I lowered my head. “I would not risk Lord Estarfin. As the dangers seem great, the reward is not worth it to me. I was curious. I have spoken in the past with Lord Cirdan on the matter, and he tells me wonderful stories from the first days. But neither can he say if there is anything left.”
Elrond nodded, and raised a brow. “And…?” he asked.
I smiled slightly. “And my real interest is knowing if and how we can recreate such innocent times for ourselves now?”
“Ah,” said Elrond. “A question that can be answered.”
“I know many of our folk still labour under pain from the past. As a people I think events have stolen much of our innocence, that we were forced to give battle or perish. Yet we are more than soldiers. We are sub–creators of beauty and art, we are seekers of knowledge and wisdom, we should be a people of peace.”
He smiled at me. “If only there was no evil in Arda? Indeed, many have wished that. But alas, the truth is it exists, and someone must stand against it.”
“Often, yes. It is incumbent on the stronger to defend the weaker, is it not?”
I nodded. “But is it not also possible for us to have a time of rest, without the nightmares and the struggle within? Is it not possible, even for a short time, we could awake anew on those shores in spirit?”
“You ask for yourself?”
I shrugged, knowing I didn’t. “I ask for many, Lord.”
He nodded slowly.
“As you will. I would say many of our older folk have and do battle with their past. Many sail. Those who remain tend to carry the heaviest burdens, and most of those few were kinslayers. If that is what you are asking, I cannot easily give answer. I know not how that must feel. Save I was raised by two of them, and they killers, yet also kindly and attentive. A paradox I found them. Slayers of my people, and saviours of my brother and I.”
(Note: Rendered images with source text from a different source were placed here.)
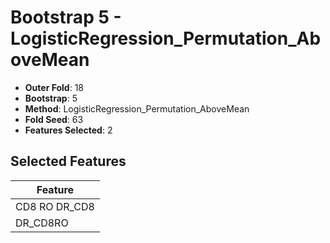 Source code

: # Bootstrap 5 - LogisticRegression_Permutation_AboveMean

- **Outer Fold**: 18
- **Bootstrap**: 5
- **Method**: LogisticRegression_Permutation_AboveMean
- **Fold Seed**: 63
- **Features Selected**: 2

## Selected Features

| Feature |
|---------|
| CD8 RO DR_CD8 |
| DR_CD8RO |
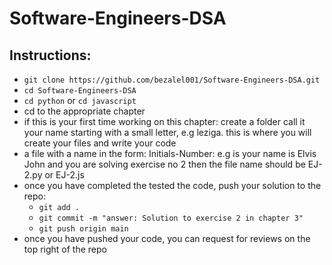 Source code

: # Software-Engineers-DSA

## Instructions:

- `git clone https://github.com/bezalel001/Software-Engineers-DSA.git`
- `cd Software-Engineers-DSA`
- `cd python` or `cd javascript`
- cd to the appropriate chapter
- if this is your first time working on this chapter: create a folder call it your name starting with a small letter, e.g leziga. this is where you will create your files and write your code
- a file with a name in the form: Initials-Number: e.g is your name is Elvis John and you are solving exercise no 2 then the file name should be EJ-2.py or EJ-2.js
- once you have completed the tested the code, push your solution to the repo:
  - `git add .`
  - `git commit -m "answer: Solution to exercise 2 in chapter 3"`
  - `git push origin main`
- once you have pushed your code, you can request for reviews on the top right of the repo
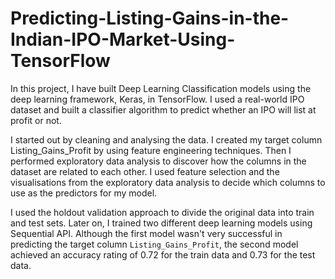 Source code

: # Predicting-Listing-Gains-in-the-Indian-IPO-Market-Using-TensorFlow
In this project, I have built Deep Learning Classification models using the deep learning framework, Keras, in TensorFlow. I used a real-world IPO dataset and built a classifier algorithm to predict whether an IPO will list at profit or not.

I started out by cleaning and analysing the data. I created my target column Listing_Gains_Profit by using feature engineering techniques. Then I performed exploratory data analysis to discover how the columns in the dataset are related to each other. I used feature selection and the visualisations from the exploratory data analysis to decide which columns to use as the predictors for my model.

I used the holdout validation approach to divide the original data into train and test sets. Later on, I trained two different deep learning models using Sequential API. Although the first model wasn't very successful in predicting the target column `Listing_Gains_Profit`, the second model achieved an accuracy rating of 0.72 for the train data and 0.73 for the test data.
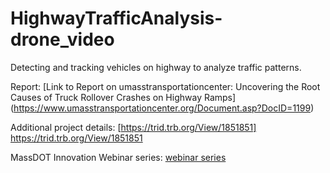 # HighwayTrafficAnalysis-drone_video
Detecting and tracking vehicles on highway to analyze traffic patterns.


Report: [Link to Report on umasstransportationcenter: Uncovering the Root Causes of Truck Rollover Crashes on Highway Ramps] (https://www.umasstransportationcenter.org/Document.asp?DocID=1199) 

Additional project details: [https://trid.trb.org/View/1851851] https://trid.trb.org/View/1851851

MassDOT Innovation Webinar series: [webinar series](https://www.umasstransportationcenter.org/umtc/MassDOT-Innovation-Series.asp)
It was my turn to look him in the eye. Oh, he understood well.
“They … we cannot change the past. My thought is that they need to do what is nigh impossible to them. They need to surrender all darkness within them. Then I think…I like to believe there can be mercy. Cuiveinan…..perhaps a rebirth of sorts.”
I nodded to him. I had my answer. It would be hard, maybe impossible, but I would do my utmost to see it happen.